Plain-text document sources
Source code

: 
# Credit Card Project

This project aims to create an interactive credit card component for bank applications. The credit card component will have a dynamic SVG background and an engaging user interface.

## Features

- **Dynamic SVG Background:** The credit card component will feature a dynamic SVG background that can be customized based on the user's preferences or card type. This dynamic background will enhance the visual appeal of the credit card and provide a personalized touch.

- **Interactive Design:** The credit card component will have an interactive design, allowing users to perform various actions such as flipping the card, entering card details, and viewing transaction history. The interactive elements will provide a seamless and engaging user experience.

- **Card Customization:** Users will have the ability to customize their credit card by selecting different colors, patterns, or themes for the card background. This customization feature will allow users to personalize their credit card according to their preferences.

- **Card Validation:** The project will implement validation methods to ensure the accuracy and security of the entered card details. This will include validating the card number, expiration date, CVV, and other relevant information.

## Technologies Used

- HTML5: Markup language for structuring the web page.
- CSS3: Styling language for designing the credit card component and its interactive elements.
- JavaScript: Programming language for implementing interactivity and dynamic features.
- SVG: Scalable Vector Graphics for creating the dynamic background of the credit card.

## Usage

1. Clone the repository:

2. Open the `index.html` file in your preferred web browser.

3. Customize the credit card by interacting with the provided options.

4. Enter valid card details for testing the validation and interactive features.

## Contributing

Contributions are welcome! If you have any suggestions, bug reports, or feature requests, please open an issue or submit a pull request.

* [Assigned task]:
Copy, character for character, the lines from the line that holds "3. Customize the" through the final line of the records above.

* [Your response]:
3. Customize the credit card by interacting with the provided options.

4. Enter valid card details for testing the validation and interactive features.

## Contributing

Contributions are welcome! If you have any suggestions, bug reports, or feature requests, please open an issue or submit a pull request.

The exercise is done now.